The Pilgrim's successors, the Puritans, arrived in greater numbers in the 1630s and later and cleared large portions of the eastern parts of Massachusetts and Connecticut. The indians had not bargained for such a large influx. By the early 1670s, the colonists outnumbered the indians by 60,000 to 18,000 (Drake 142). "From the day when the first English settlers landed on New England shores and built permanent homes there, King Philip's War became virtually inevitable. Here in the wilderness two mutually incompatible ways of life confronted each other" (Leach 1).

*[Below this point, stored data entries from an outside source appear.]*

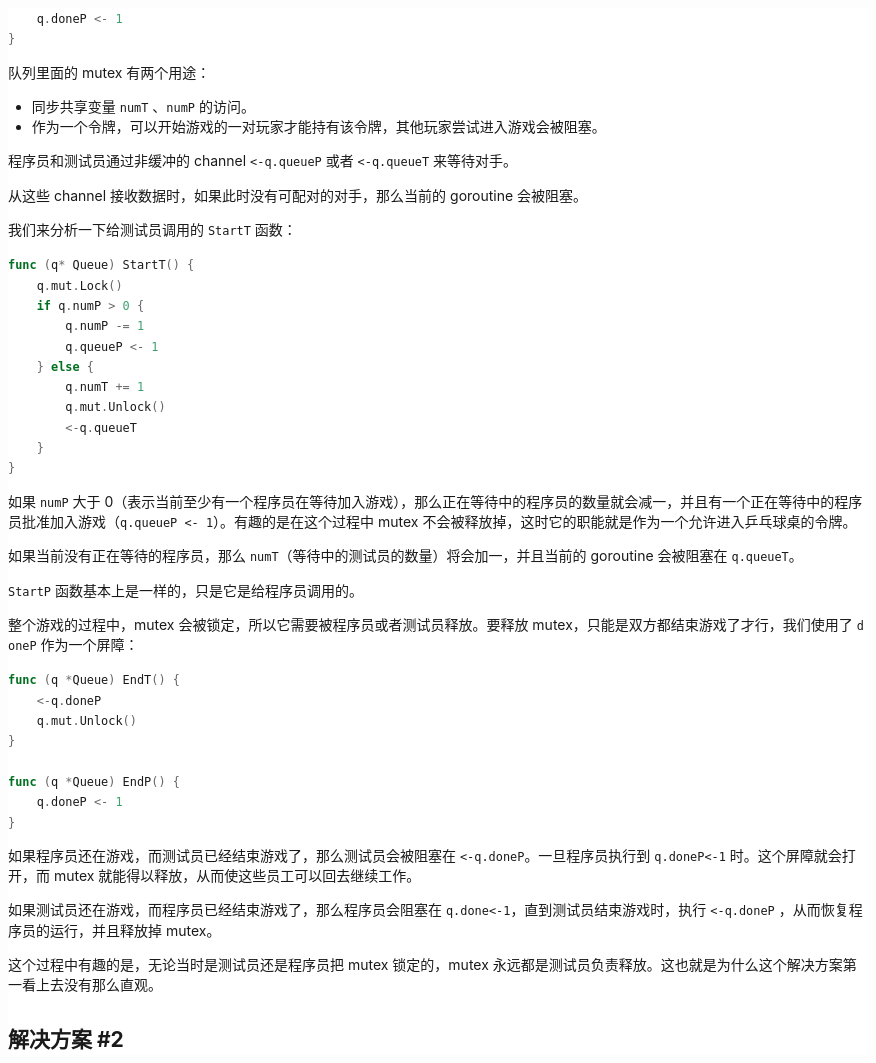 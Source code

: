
 ```go
    q.doneP <- 1
}
```

队列里面的 mutex 有两个用途：

- 同步共享变量 `numT` 、`numP` 的访问。
- 作为一个令牌，可以开始游戏的一对玩家才能持有该令牌，其他玩家尝试进入游戏会被阻塞。

程序员和测试员通过非缓冲的 channel `<-q.queueP` 或者 `<-q.queueT` 来等待对手。

从这些 channel 接收数据时，如果此时没有可配对的对手，那么当前的 goroutine 会被阻塞。

我们来分析一下给测试员调用的 `StartT` 函数：

```go
func (q* Queue) StartT() {
    q.mut.Lock()
    if q.numP > 0 {
        q.numP -= 1
        q.queueP <- 1
    } else {
        q.numT += 1
        q.mut.Unlock()
        <-q.queueT
    }
}
```

如果 `numP` 大于 0（表示当前至少有一个程序员在等待加入游戏），那么正在等待中的程序员的数量就会减一，并且有一个正在等待中的程序员批准加入游戏（`q.queueP <- 1`）。有趣的是在这个过程中 mutex 不会被释放掉，这时它的职能就是作为一个允许进入乒乓球桌的令牌。

如果当前没有正在等待的程序员，那么 `numT`（等待中的测试员的数量）将会加一，并且当前的 goroutine 会被阻塞在 `q.queueT`。

`StartP` 函数基本上是一样的，只是它是给程序员调用的。

整个游戏的过程中，mutex 会被锁定，所以它需要被程序员或者测试员释放。要释放 mutex，只能是双方都结束游戏了才行，我们使用了 `doneP` 作为一个屏障：

```go
func (q *Queue) EndT() {
    <-q.doneP
    q.mut.Unlock()
}

func (q *Queue) EndP() {
    q.doneP <- 1
}
```

如果程序员还在游戏，而测试员已经结束游戏了，那么测试员会被阻塞在 `<-q.doneP`。一旦程序员执行到 `q.doneP<-1` 时。这个屏障就会打开，而 mutex 就能得以释放，从而使这些员工可以回去继续工作。

如果测试员还在游戏，而程序员已经结束游戏了，那么程序员会阻塞在 `q.done<-1`，直到测试员结束游戏时，执行 `<-q.doneP` ，从而恢复程序员的运行，并且释放掉 mutex。

这个过程中有趣的是，无论当时是测试员还是程序员把 mutex 锁定的，mutex 永远都是测试员负责释放。这也就是为什么这个解决方案第一看上去没有那么直观。

## 解决方案 #2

Until 1637, the indians in the New England colonies and the settlers co-existed with only relatively minor incidents of violence. Mutually beneficial trade in furs and other items flourished. Some of the colonial leaders, such as the Reverend John Eliot and Roger Williams of Rhode Island, attempted to convert the indians to Christianity and urged tolerance on their compatriots; however, the dominant attitude of the Puritans toward the indians was a mixture of fear and contempt. Leach says that they looked "down upon them as complete savages, little better than wild beasts, perhaps even children of the Devil" (6). Edmonds says that "unlike the Frenchman, the English settler was temperamentally unable to accept the Indian for what he was . . . he [the Englishman] was too race-conscious and . . . instinctively antagonistic" (145).

The most serious conflict arose over the possession of the land, large portions of which were need to support the indians' pastoral economy. The Puritans basically regarded the land in the wilderness as free for the taking. They rejected the view expressed by Ro...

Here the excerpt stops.